How can I describe the plot? As the novel opens, we're in a post-apocalyptic version of the world we know. We meet our first-person narrator and his team of trouble-shooting compatriots. Something possibly disastrous has happened, and they're off to save the day--as long as they'll be adequately compensated for the job. That's what they do. They're the Haulage & Hazmat Emergency Civil Freebooting Company of Exmoor County, a tight-knit group of life-long friends and war buddies.
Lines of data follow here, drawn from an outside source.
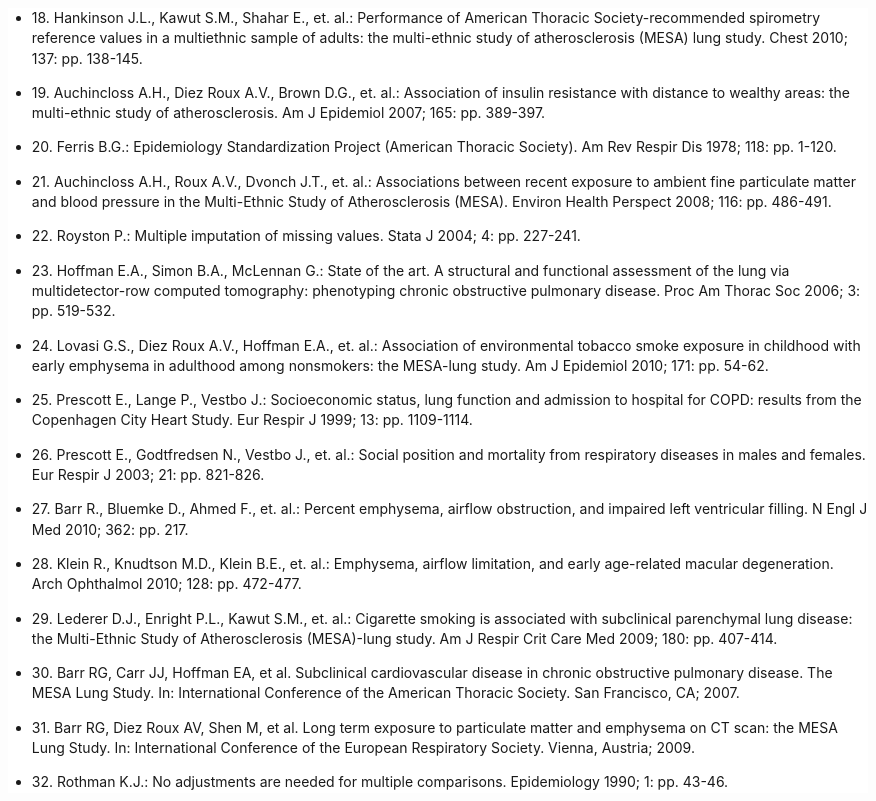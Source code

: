 - 18\. Hankinson J.L., Kawut S.M., Shahar E., et. al.: Performance of American Thoracic Society-recommended spirometry reference values in a multiethnic sample of adults: the multi-ethnic study of atherosclerosis (MESA) lung study. Chest 2010; 137: pp. 138-145.


- 19\. Auchincloss A.H., Diez Roux A.V., Brown D.G., et. al.: Association of insulin resistance with distance to wealthy areas: the multi-ethnic study of atherosclerosis. Am J Epidemiol 2007; 165: pp. 389-397.


- 20\. Ferris B.G.: Epidemiology Standardization Project (American Thoracic Society). Am Rev Respir Dis 1978; 118: pp. 1-120.


- 21\. Auchincloss A.H., Roux A.V., Dvonch J.T., et. al.: Associations between recent exposure to ambient fine particulate matter and blood pressure in the Multi-Ethnic Study of Atherosclerosis (MESA). Environ Health Perspect 2008; 116: pp. 486-491.


- 22\. Royston P.: Multiple imputation of missing values. Stata J 2004; 4: pp. 227-241.


- 23\. Hoffman E.A., Simon B.A., McLennan G.: State of the art. A structural and functional assessment of the lung via multidetector-row computed tomography: phenotyping chronic obstructive pulmonary disease. Proc Am Thorac Soc 2006; 3: pp. 519-532.


- 24\. Lovasi G.S., Diez Roux A.V., Hoffman E.A., et. al.: Association of environmental tobacco smoke exposure in childhood with early emphysema in adulthood among nonsmokers: the MESA-lung study. Am J Epidemiol 2010; 171: pp. 54-62.


- 25\. Prescott E., Lange P., Vestbo J.: Socioeconomic status, lung function and admission to hospital for COPD: results from the Copenhagen City Heart Study. Eur Respir J 1999; 13: pp. 1109-1114.


- 26\. Prescott E., Godtfredsen N., Vestbo J., et. al.: Social position and mortality from respiratory diseases in males and females. Eur Respir J 2003; 21: pp. 821-826.


- 27\. Barr R., Bluemke D., Ahmed F., et. al.: Percent emphysema, airflow obstruction, and impaired left ventricular filling. N Engl J Med 2010; 362: pp. 217.


- 28\. Klein R., Knudtson M.D., Klein B.E., et. al.: Emphysema, airflow limitation, and early age-related macular degeneration. Arch Ophthalmol 2010; 128: pp. 472-477.


- 29\. Lederer D.J., Enright P.L., Kawut S.M., et. al.: Cigarette smoking is associated with subclinical parenchymal lung disease: the Multi-Ethnic Study of Atherosclerosis (MESA)-lung study. Am J Respir Crit Care Med 2009; 180: pp. 407-414.


- 30\.  Barr RG, Carr JJ, Hoffman EA, et al. Subclinical cardiovascular disease in chronic obstructive pulmonary disease. The MESA Lung Study. In: International Conference of the American Thoracic Society. San Francisco, CA; 2007.


- 31\.  Barr RG, Diez Roux AV, Shen M, et al. Long term exposure to particulate matter and emphysema on CT scan: the MESA Lung Study. In: International Conference of the European Respiratory Society. Vienna, Austria; 2009.


- 32\. Rothman K.J.: No adjustments are needed for multiple comparisons. Epidemiology 1990; 1: pp. 43-46.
The first chapter was about 30 pages, and I have to admit it was very strange and confusing, but undeniably funny. After that first chapter set in the novel's present, the clock is rolled back several decades, and the next 275 pages tells the life story of the unnamed narrator. And suddenly the book became far more accessible, because there were references to things like Elvis Presley and Tupperware. It was a world I could recognize. And gradually all the weird stuff from the first chapter was explained. What was the "Go Away War," why it was called that, and how the radically altered (not for the better, I can assure you) world came to be. It's a strange, deeply disturbing story leavened with a lot of humor and some wonderfully whimsical and likeable characters.
Around the 300 page mark, we are back where we were at the top of the novel, and our heroes are off to save the world. But nothing goes according to plan. And just when you think you've got a grasp on the rules of this strange world and this odd novel, Harkaway pulls the rug from under your feet and suddenly all the rules change and everything you think you know has changed!
This is a dense and challenging 500-page novel. Some parts of it are wonderfully light and comic. Other parts were so dark and disturbing I wasn't sure I wanted to continue reading. But I did continue, often forcing friends to listen to me read pages of text aloud. The language is fabulous and the many tangents and asides are priceless--such as a meandering discussion of the role of sheep in times of war. Other times it's a single sentence such as: "You have to worry about someone even mimes find creepy." that you want to stitch onto a pillow and place on your couch.
I wouldn't recommend this novel to everyone I know, but for readers with an open mind and a tolerance for absurdity, satire, and speculative fiction it's a must read. It may be one of the best debut novels I've ever read. It is the most interesting novel--period--that I've read in years.